When it comes to fire, men both love and fear it. A fire cannot be deemed “ safe” or “ dangerous”, and it does not make distinctions among men. It “ devours differences and disparities. [Analogously,] the appetite for glory takes hold of [all] individuals…and transforms itself into a love of immortality” (Bespaloff 46). The appetite of glory is what defines the archetypal Homeric hero in Achilles and in Hector. The warriors of The Iliad cannot be distinguished from each other. Both are conquerors – both are conquered. Both are attracted to the inviting flames that enclose men when they die and resurrect them in the dark depths of eternity. The promise of immortality seizes everyone who comes into contact with it:

…there is a fire

And motion of the soul which will not dwell

In its own narrow being, but aspire

Beyond the fitting medium of desire;

And, but once kindled, quenchless evermore,

Preys upon high adventure, nor can tire

Of aught but rest; a fever at the core,

Fatal to him who bears, to all who ever bore.

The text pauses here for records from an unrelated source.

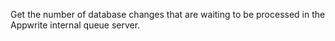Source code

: Get the number of database changes that are waiting to be processed in the Appwrite internal queue server.
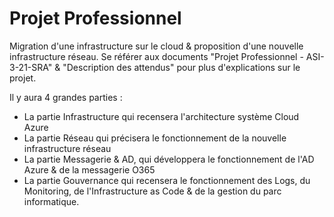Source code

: # Projet Professionnel

Migration d'une infrastructure sur le cloud & proposition d'une nouvelle infrastructure réseau. Se référer aux documents "Projet Professionnel - ASI-3-21-SRA" & "Description des attendus" pour plus d'explications sur le projet.

Il y aura 4 grandes parties :

* La partie Infrastructure qui recensera l'architecture système Cloud Azure
* La partie Réseau qui précisera le fonctionnement de la nouvelle infrastructure réseau
* La partie Messagerie & AD, qui développera le fonctionnement de l'AD Azure & de la messagerie O365
* La partie Gouvernance qui recensera le fonctionnement des Logs, du Monitoring, de l'Infrastructure as Code & de la gestion du parc informatique.
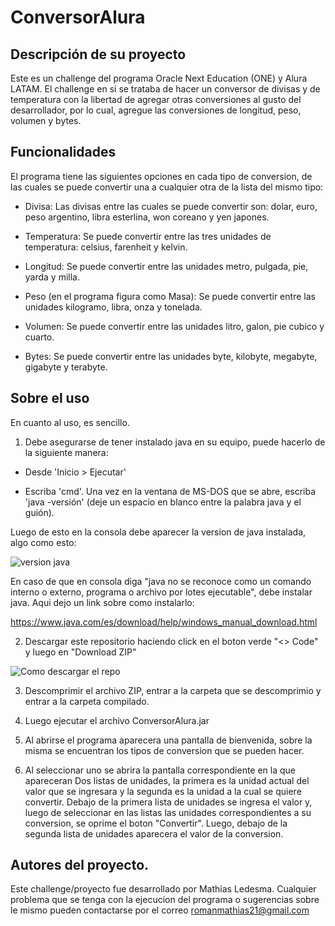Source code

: # ConversorAlura

## Descripción de su proyecto

  Este es un challenge del programa Oracle Next Education (ONE) y Alura LATAM.
  El challenge en si se trataba de hacer un conversor de divisas y de 
  temperatura con la libertad de agregar otras conversiones al gusto del 
  desarrollador, por lo cual, agregue las conversiones de longitud, peso, 
  volumen y bytes.

## Funcionalidades

  El programa tiene las siguientes opciones en cada tipo de conversion, de
  las cuales se puede convertir una a cualquier otra de la lista del mismo tipo:
  
  + Divisa:
      Las divisas entre las cuales se puede convertir son: dolar, euro, 
      peso argentino, libra esterlina, won coreano y yen japones.

  + Temperatura:
      Se puede convertir entre las tres unidades de temperatura: celsius,
      farenheit y kelvin.

  + Longitud:
      Se puede convertir entre las unidades metro, pulgada, pie, yarda y milla.

  + Peso (en el programa figura como Masa):
      Se puede convertir entre las unidades kilogramo, libra, onza y tonelada.

  + Volumen:
      Se puede convertir entre las unidades litro, galon, pie cubico y cuarto.

  + Bytes:
      Se puede convertir entre las unidades byte, kilobyte, megabyte, gigabyte 
      y terabyte.

## Sobre el uso

  En cuanto al uso, es sencillo.<br> 
  1. Debe asegurarse de tener instalado java en su equipo, puede hacerlo de la
  siguiente manera:<br>
   + Desde 'Inicio > Ejecutar'

   + Escriba 'cmd'. Una vez en la ventana de MS-DOS que se abre, escriba 'java -versión' (deje un espacio en blanco entre la           palabra java y el guión).<br>

   Luego de esto en la consola debe aparecer la version de java instalada, algo como esto:

   ![version java](https://sede.mitma.gob.es/NR/rdonlyres/D1A6FF50-7E0B-4E15-8F4A-50291AF861BB/74930/comprobar_java_09.gif)

   En caso de que en consola diga "java no se reconoce como un comando interno o externo, programa o archivo por lotes              ejecutable", debe instalar java. Aqui dejo un link sobre como instalarlo: 

   https://www.java.com/es/download/help/windows_manual_download.html

  2. Descargar este repositorio haciendo click en el boton verde "<> Code" y luego en "Download ZIP"<br>
  
   ![Como descargar el repo](https://ax-blog.axarnet.dev/blog/images/blog/2022/github/github-descargar-zip.jpg)
  
  3. Descomprimir el archivo ZIP, entrar a la carpeta que se descomprimio y entrar a la carpeta compilado.

  4. Luego ejecutar el archivo ConversorAlura.jar
  
  5. Al abrirse el programa aparecera una pantalla de bienvenida, sobre la misma se 
   encuentran los tipos de conversion que se pueden hacer.

  6. Al seleccionar uno se abrira la pantalla correspondiente en la que apareceran
   Dos listas de unidades, la primera es la unidad actual del valor que se ingresara
   y la segunda es la unidad a la cual se quiere convertir. Debajo de la primera lista
   de unidades se ingresa el valor y, luego de seleccionar en las listas las unidades
   correspondientes a su conversion, se oprime el boton "Convertir". Luego, debajo de
   la segunda lista de unidades aparecera el valor de la conversion.

## Autores del proyecto.

Este challenge/proyecto fue desarrollado por Mathias Ledesma. Cualquier problema que se 
tenga con la ejecucion del programa o sugerencias sobre le mismo pueden contactarse por el
correo romanmathias21@gmail.com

(Lord Byron Childe Harold’s Pilgrimage, Canto III, stanza 42)

The pursuit of honor is indisputably tied to a short life. Death cannot be avoided. But, for the Homeric hero, glory triumphs over life – and ultimately, death.

Works Cited

Bespaloff, Rachel. “ On the Iliad.” War and The Iliad. Trans. M. McCarthy. New York: New York Review Books, 2005. 43-100.

Byron, Lord George Gordon. “ Childe Harold’s Pilgrimage: Canto the Third.”

Finley, M. I. The World of Odysseus. New York: New York Review Books, 2002.

Homer. The Iliad. Trans. R. Fagles. New York: Penguin, 1998.

Knox, Bernard. “ Introduction.” Homer. The Iliad. Trans. R. Fagles. New York: Penguin, 1998. 3-67.